**WHAT TO WORK ON:** The expected output is the line with "### Hot Module Replacement (HMR)" followed by every remaining line of the entries, all repeated exactly.

Segment Start: DATASET EXCERPTS

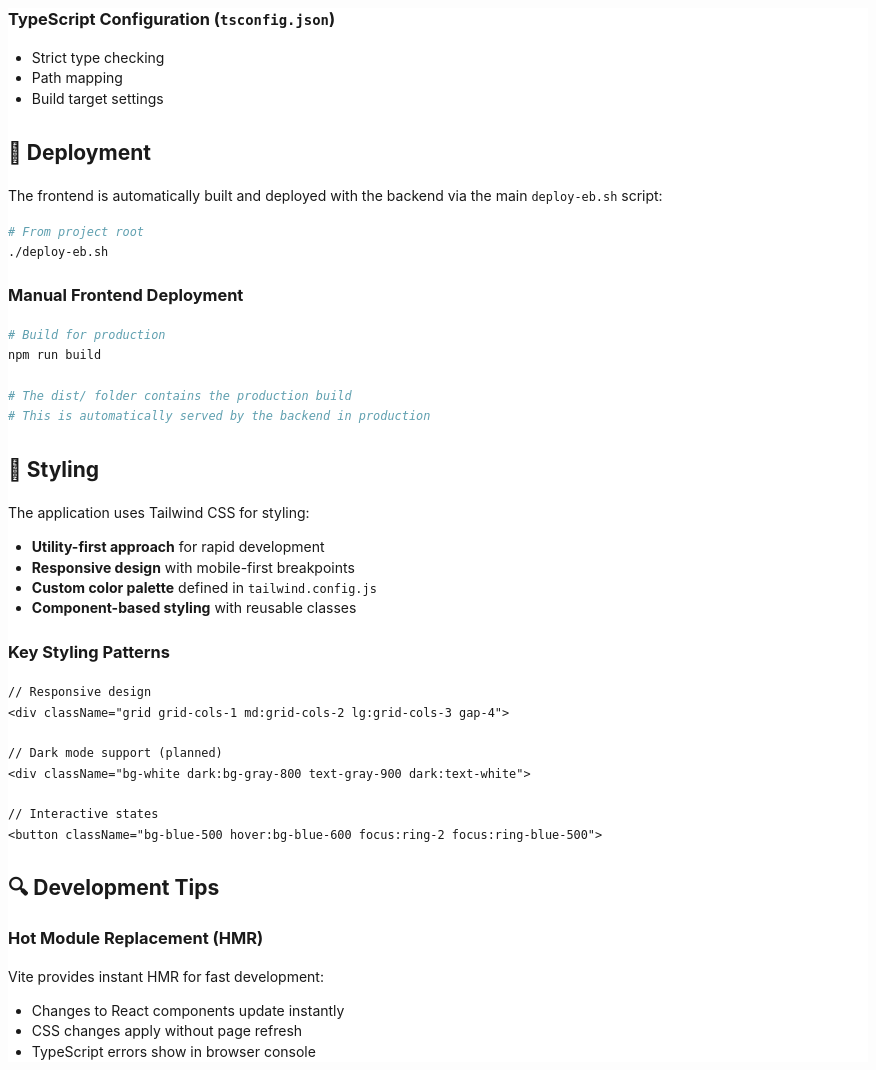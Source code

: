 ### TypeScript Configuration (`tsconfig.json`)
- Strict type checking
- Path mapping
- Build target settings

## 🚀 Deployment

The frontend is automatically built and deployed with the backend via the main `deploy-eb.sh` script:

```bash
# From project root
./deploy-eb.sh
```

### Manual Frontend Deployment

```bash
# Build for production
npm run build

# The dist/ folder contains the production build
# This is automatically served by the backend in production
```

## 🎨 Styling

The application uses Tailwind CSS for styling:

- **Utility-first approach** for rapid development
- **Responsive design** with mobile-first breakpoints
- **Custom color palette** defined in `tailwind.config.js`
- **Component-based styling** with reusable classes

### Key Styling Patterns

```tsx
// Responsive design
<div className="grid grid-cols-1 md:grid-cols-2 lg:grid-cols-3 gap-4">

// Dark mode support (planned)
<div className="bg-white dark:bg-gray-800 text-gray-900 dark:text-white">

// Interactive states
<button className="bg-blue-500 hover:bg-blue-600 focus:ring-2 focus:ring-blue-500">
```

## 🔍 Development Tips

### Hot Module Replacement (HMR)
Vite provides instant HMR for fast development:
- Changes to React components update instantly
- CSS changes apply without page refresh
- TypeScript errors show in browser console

Segment End: DATASET EXCERPTS

**OUTPUT:**
### Hot Module Replacement (HMR)
Vite provides instant HMR for fast development:
- Changes to React components update instantly
- CSS changes apply without page refresh
- TypeScript errors show in browser console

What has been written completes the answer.